Profissionais da comunicação identificam quebra de promessa do palácio e analista social fala de “divórcio” entre o Presidente e a imprensa. Fonte da Cidade Alta explica, no entanto, ausência de colectivas com a pandemia, mas vários encontros do Presidente colocam em causa a justificação.
Há pelo menos três anos que o Presidente da República não realiza entrevistas colectivas, depois das concedidas em 2017 e 2018 e após a garantia do próprio palácio de que o modelo considerado “inovador” estaria para ficar.
Profissionais da comunicação social não dão, entretanto, voltas à cabeça para apontar as razões por que João Lourenço terá ‘fugido’ às entrevistas, esfumando a promessa do início de um “relacionamento saudável” entre o Governo e a imprensa.

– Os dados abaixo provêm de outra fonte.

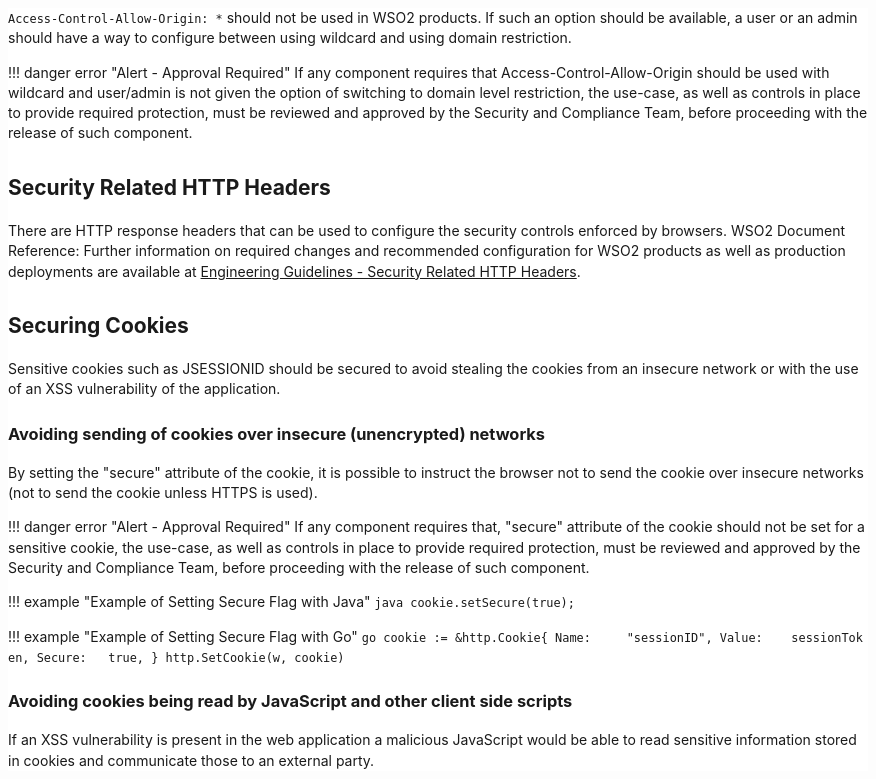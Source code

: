 `Access-Control-Allow-Origin: *` should not be used in WSO2 products. If such an option should be available, a user or an admin should have a way to configure between using wildcard and using domain restriction.

!!! danger error "Alert - Approval Required"
    If any component requires that Access-Control-Allow-Origin should be used with wildcard and user/admin is not given the option of switching to domain level restriction, the use-case, as well as controls in place to provide required protection, must be reviewed and approved by the Security and Compliance Team, before proceeding with the release of such component.


## Security Related HTTP Headers
There are HTTP response headers that can be used to configure the security controls enforced by browsers.
WSO2 Document Reference: Further information on required changes and recommended configuration for WSO2 products as well as production deployments are available at [Engineering Guidelines - Security Related HTTP Headers](../security-related-http-headers.md).


## Securing Cookies
Sensitive cookies such as JSESSIONID should be secured to avoid stealing the cookies from an insecure network or with the use of an XSS vulnerability of the application.


### Avoiding sending of cookies over insecure (unencrypted) networks
By setting the "secure" attribute of the cookie, it is possible to instruct the browser not to send the cookie over insecure networks (not to send the cookie unless HTTPS is used).

!!! danger error "Alert - Approval Required"
    If any component requires that, "secure" attribute of the cookie should not be set for a sensitive cookie, the use-case, as well as controls in place to provide required protection, must be reviewed and approved by the Security and Compliance Team, before proceeding with the release of such component.

!!! example "Example of Setting Secure Flag with Java"
    ```java
    cookie.setSecure(true);
    ```

!!! example "Example of Setting Secure Flag with Go"
    ```go
    cookie := &http.Cookie{
        Name:     "sessionID",
        Value:    sessionToken,
        Secure:   true,
    }
    http.SetCookie(w, cookie)
    ```

### Avoiding cookies being read by JavaScript and other client side scripts
If an XSS vulnerability is present in the web application a malicious JavaScript would be able to read sensitive information stored in cookies and communicate those to an external party.
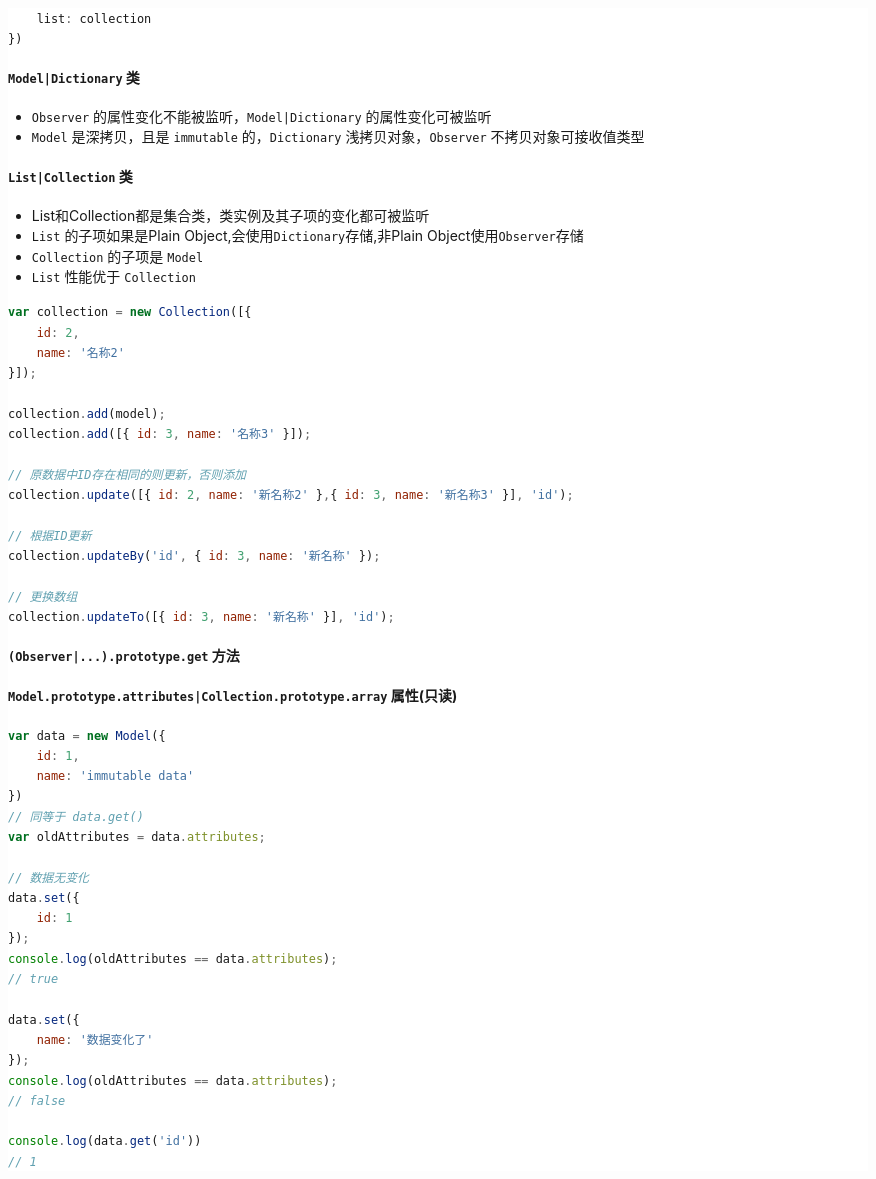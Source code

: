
 ```js
    list: collection
})
```
#### `Model|Dictionary` 类

* `Observer` 的属性变化不能被监听，`Model|Dictionary` 的属性变化可被监听
* `Model` 是深拷贝，且是 `immutable` 的，`Dictionary` 浅拷贝对象，`Observer` 不拷贝对象可接收值类型

#### `List|Collection` 类

* List和Collection都是集合类，类实例及其子项的变化都可被监听
* `List` 的子项如果是Plain Object,会使用`Dictionary`存储,非Plain Object使用`Observer`存储
* `Collection` 的子项是 `Model`
* `List` 性能优于 `Collection`

```js
var collection = new Collection([{
    id: 2,
    name: '名称2'
}]);

collection.add(model);
collection.add([{ id: 3, name: '名称3' }]);

// 原数据中ID存在相同的则更新，否则添加
collection.update([{ id: 2, name: '新名称2' },{ id: 3, name: '新名称3' }], 'id');

// 根据ID更新
collection.updateBy('id', { id: 3, name: '新名称' });

// 更换数组
collection.updateTo([{ id: 3, name: '新名称' }], 'id');

```

#### `(Observer|...).prototype.get` 方法
#### `Model.prototype.attributes|Collection.prototype.array` 属性(只读)

```js
var data = new Model({
    id: 1,
    name: 'immutable data'
})
// 同等于 data.get()
var oldAttributes = data.attributes;

// 数据无变化
data.set({
    id: 1
});
console.log(oldAttributes == data.attributes);
// true

data.set({
    name: '数据变化了'
});
console.log(oldAttributes == data.attributes);
// false

console.log(data.get('id'))
// 1
```

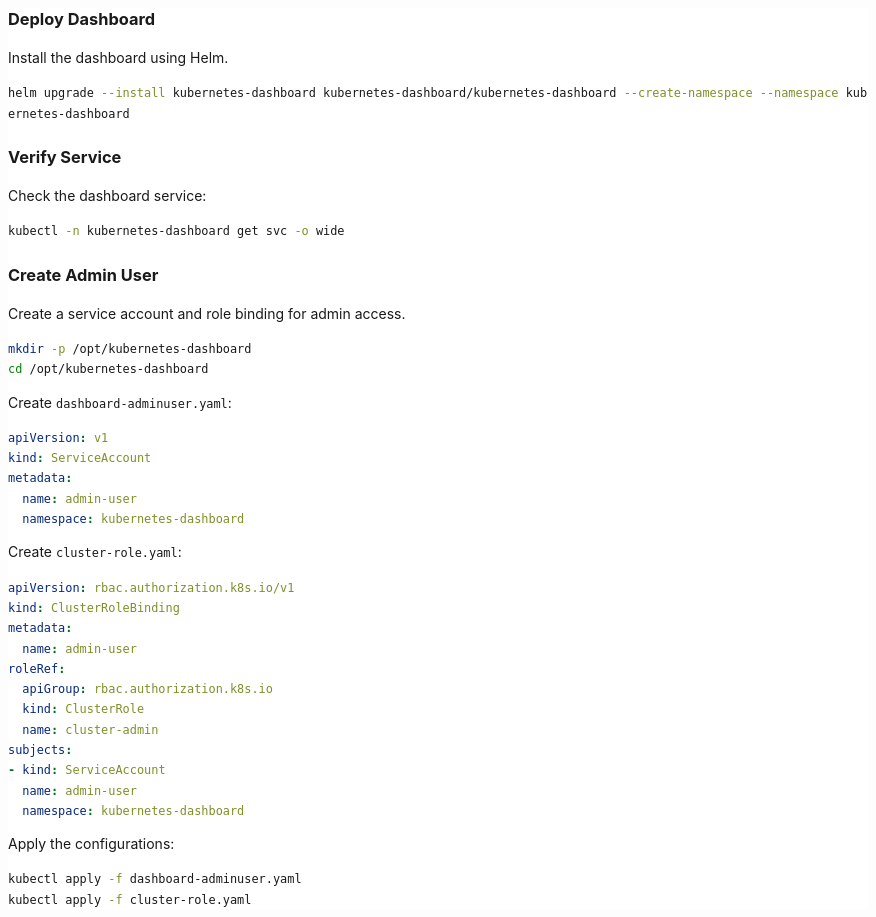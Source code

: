 ### Deploy Dashboard

Install the dashboard using Helm.

```bash
helm upgrade --install kubernetes-dashboard kubernetes-dashboard/kubernetes-dashboard --create-namespace --namespace kubernetes-dashboard
```

### Verify Service

Check the dashboard service:

```bash
kubectl -n kubernetes-dashboard get svc -o wide
```

### Create Admin User

Create a service account and role binding for admin access.

```bash
mkdir -p /opt/kubernetes-dashboard
cd /opt/kubernetes-dashboard
```

Create `dashboard-adminuser.yaml`:

```yaml
apiVersion: v1
kind: ServiceAccount
metadata:
  name: admin-user
  namespace: kubernetes-dashboard
```

Create `cluster-role.yaml`:

```yaml
apiVersion: rbac.authorization.k8s.io/v1
kind: ClusterRoleBinding
metadata:
  name: admin-user
roleRef:
  apiGroup: rbac.authorization.k8s.io
  kind: ClusterRole
  name: cluster-admin
subjects:
- kind: ServiceAccount
  name: admin-user
  namespace: kubernetes-dashboard
```

Apply the configurations:

```bash
kubectl apply -f dashboard-adminuser.yaml
kubectl apply -f cluster-role.yaml
```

Victor Hugo Mendes, jornalista e apresentador, vê na quebra da promessa do palácio um sinal claro de distanciamento entre o Presidente e a imprensa, motivada, sobretudo, pelo difícil contexto político e económico. “A posição do Presidente da República dá emsi uma resposta clara: fugir à realidade para não expor a situação em que estamos”, observa, dizendo-se “decepcionado”. O jornalista lembra que “tudo começou bem”, com alguma esperança para todos.
“Mas, nos últimos meses, tem sido uma grande decepção. O Governo de João Lourenço está a dar um mau sinal à democracia e à liberdade de imprensa. Ora, sem esses preceitos, o país não se vai desenvolver nem saíra do marasmo em que se encontra”, defende, acrescentando que Presidente se “perdeu na estratégia de combate à corrupção e a agora só está interessado em arranjar formas de ser eleito, mas a falta de resultados não o ajudam muito”.
Uma posição sublinhada também pelo comunicólogo Wylsony dos Santos, que classifica o modelo de interacção ocidental adoptado de atípico para a realidade angolana. “Na verdade, esse tipo de modelo só tem sucesso em democracias plenas, que não é o caso da nossa. A boa vontade do Presidente foi engolida pelo actual contexto político, económico e social, totalmente adverso aos indicadores de esperança lançados em 2017”, nota.
Apesar desse “contexto desfavorável”, Wylsony dos Santos advoga que é preciso informar os cidadãos em relação às medidas que estão a ser tomadas para inverter o estado actual das coisas. “Não acredito que o Presidente tenha receios de enfrentar a imprensa para apresentar a sua versão dos factos, mesmo tendo o momento em seu desfavor.
Aliás, é justamente nos momentos difíceis que os grandes líderes aparecem para tranquilizar o seu povo”, argumenta.
Embora governar implique comunicar, Amadeu Cassinda, outro especialista da comunicação, também acredita numa eventual mudança de estratégia na Cidade Alta. “Em regra, o que define a adopção de um determinado formato de comunicação é a estratégia. E os planos de comunicação admitem uma certa flexibilidade”, analisa Cassinda, referindo que “isso resulta de vários factores, entre os quais o contexto político e económico”.
Entretanto, o analista social Paulo Brijonev considera tratar-se do prenúncio de um “divórcio”. E observa que os angolanos foram “defraudados”, tanto que esperava uma relação Governo-imprensa mais próxima. Brijonev recomenda mesmo ao Presidente, através dos assessores, a sair do silêncio. “Se quisermos consolidar o estado de direito e democrático é necessário que haja aproximação. Já que não pode fazer directamente com os cidadãos, os órgãos de comunicação estão aí para intermediar.
Aconselho que se reveja esta estratégia de comunicação do Governo. O Presidente, enquanto mais alto mandatário, não pode dar o dito pelo não dito. Ele deve ser o exemplo de organização, rectidão, lealdade, verticalidade. Se anunciou, no princípio, que haveria proximidade e entrevista colectiva anual, que o faça”, desafia.
Fonte da Presidência aponta, no entanto, a pandemia da covid-19 como o principal impedimento à realização da entrevista colectiva.
No entanto, a justificação desen contra-se com os últimos eventos promovidos pelo Presidente da República no ano passado e neste, como são exemplos o encontro com a juventude, a homenagem aos produtores de bens essenciais e o almoço com figuras históricas por ocasião do Dia da Paz.
Desde que chegou ao poder, grande parte das entrevistas de João Lourenço foi concedida a órgãos estrangeiros. Em 2018, à EuroNews, à RTP e ao Expresso. Em 2020, à DW e ao The Wall Street Journal.
O ‘Novo Jornal’ e a TPA foram os únicos órgãos nacionais aos quais João Lourenço deu uma entrevista conjunta, em 2019.